[PROBLEM STATEMENT] Apart from the pictures, print the data below exactly as given.

[EXERCISE DATA]
----------------------------------------

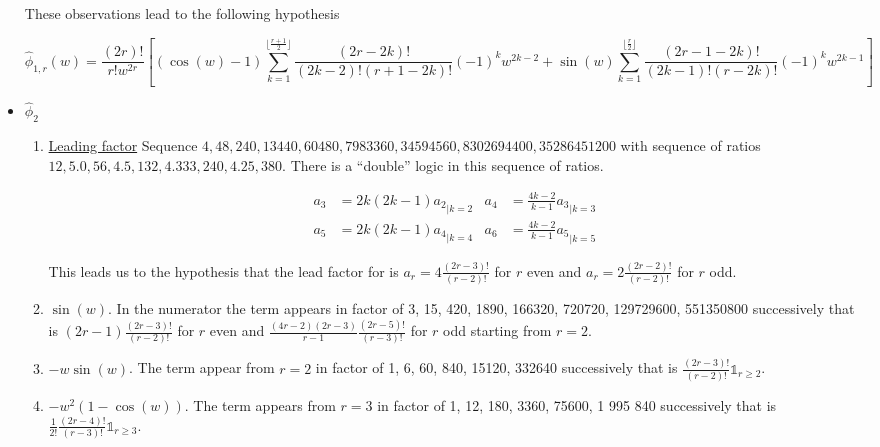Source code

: \documentclass[a4paper, 11pt]{article}
\begin{document}
\begin{itemize}
\begin{enumerate}
    \end{enumerate}
    
    These observations lead to the following hypothesis
    
    \begin{small}
    \begin{equation}
      \boxed{\hat{\phi}_{1,r}(w) = \frac{(2r)!}{r!w^{2r}} \left[ (\cos(w)-1) \sum_{k=1}^{\lfloor \frac{r+1}{2} \rfloor} 
      \frac{(2r-2k)!}{(2k-2)!(r+1-2k)!} {(-1)}^k w^{2k-2} + \sin(w) \sum_{k=1}^{\lfloor \frac{r}{2} \rfloor} 
  \frac{(2r-1-2k)!}{(2k-1)!(r-2k)!} {(-1)}^k w^{2k-1} \right]}
    \end{equation}
    \end{small}
    
    \item $\hat{\phi}_2$
    
    \begin{enumerate}
      \item \underline{Leading factor}
        Sequence $4, 48, 240, 13440, 60480, 7983360, 34594560, 8302694400, 35286451200$ with sequence of ratios $12, 
        5.0, 56, 4.5, 132, 4.333, 240, 4.25, 380$. There is a “double” logic in this sequence of ratios.  
        
        \begin{align*}
          a_3 & = {2k(2k-1)a_2}_{|k=2}  & a_4 &= {\frac{4k-2}{k-1}a_3}_{|k=3} \\
          a_5 & = {2k(2k-1)a_4}_{|k=4}  & a_6 &= {\frac{4k-2}{k-1}a_5}_{|k=5}
        \end{align*}
       
        This leads us to the hypothesis that the lead factor for is $a_r = 4\frac{(2r-3)!}{(r-2)!}$ for $r$ even and 
        $a_r = 2 \frac{(2r-2)!}{(r-2)!}$ for $r$ odd. \\
    
      \item $\sin(w)$.
        In the numerator the term appears in factor of 3, 15, 420, 1890, 166320, 720720, 129729600, 551350800 
        successively that is $(2r-1)\frac{(2r-3)!}{(r-2)!}$ for $r$ even and 
        $\frac{(4r-2)(2r-3)}{r-1}\frac{(2r-5)!}{(r-3)!}$ for $r$ odd starting from $r=2$.
      \item $-w\sin(w)$.
        The term appear from $r=2$ in factor of 1, 6, 60, 840, 15120, 332640 successively that is 
        $\frac{(2r-3)!}{(r-2)!}\mathds{1}_{r\geq 2}$.  
      
      \item $-w^2(1-\cos(w))$.
        The term appears from $r=3$ in factor of 1, 12, 180, 3360, 75600, 1 995 840 successively that is 
        $\frac{1}{2!}\frac{(2r-4)!}{(r-3)!}\mathds{1}_{r\geq 3}$.  
      

\end{enumerate}
\end{itemize}
\end{document}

----------------------------------------

[ANSWER BOX]
Source code

: \documentclass[a4paper, 11pt]{article}
\begin{document}
\begin{itemize}
\begin{enumerate}
    \end{enumerate}
    
    These observations lead to the following hypothesis
    
    \begin{small}
    \begin{equation}
      \boxed{\hat{\phi}_{1,r}(w) = \frac{(2r)!}{r!w^{2r}} \left[ (\cos(w)-1) \sum_{k=1}^{\lfloor \frac{r+1}{2} \rfloor} 
      \frac{(2r-2k)!}{(2k-2)!(r+1-2k)!} {(-1)}^k w^{2k-2} + \sin(w) \sum_{k=1}^{\lfloor \frac{r}{2} \rfloor} 
  \frac{(2r-1-2k)!}{(2k-1)!(r-2k)!} {(-1)}^k w^{2k-1} \right]}
    \end{equation}
    \end{small}
    
    \item $\hat{\phi}_2$
    
    \begin{enumerate}
      \item \underline{Leading factor}
        Sequence $4, 48, 240, 13440, 60480, 7983360, 34594560, 8302694400, 35286451200$ with sequence of ratios $12, 
        5.0, 56, 4.5, 132, 4.333, 240, 4.25, 380$. There is a “double” logic in this sequence of ratios.  
        
        \begin{align*}
          a_3 & = {2k(2k-1)a_2}_{|k=2}  & a_4 &= {\frac{4k-2}{k-1}a_3}_{|k=3} \\
          a_5 & = {2k(2k-1)a_4}_{|k=4}  & a_6 &= {\frac{4k-2}{k-1}a_5}_{|k=5}
        \end{align*}
       
        This leads us to the hypothesis that the lead factor for is $a_r = 4\frac{(2r-3)!}{(r-2)!}$ for $r$ even and 
        $a_r = 2 \frac{(2r-2)!}{(r-2)!}$ for $r$ odd. \\
    
      \item $\sin(w)$.
        In the numerator the term appears in factor of 3, 15, 420, 1890, 166320, 720720, 129729600, 551350800 
        successively that is $(2r-1)\frac{(2r-3)!}{(r-2)!}$ for $r$ even and 
        $\frac{(4r-2)(2r-3)}{r-1}\frac{(2r-5)!}{(r-3)!}$ for $r$ odd starting from $r=2$.
      \item $-w\sin(w)$.
        The term appear from $r=2$ in factor of 1, 6, 60, 840, 15120, 332640 successively that is 
        $\frac{(2r-3)!}{(r-2)!}\mathds{1}_{r\geq 2}$.  
      
      \item $-w^2(1-\cos(w))$.
        The term appears from $r=3$ in factor of 1, 12, 180, 3360, 75600, 1 995 840 successively that is 
        $\frac{1}{2!}\frac{(2r-4)!}{(r-3)!}\mathds{1}_{r\geq 3}$.  
      

\end{enumerate}
\end{itemize}
\end{document}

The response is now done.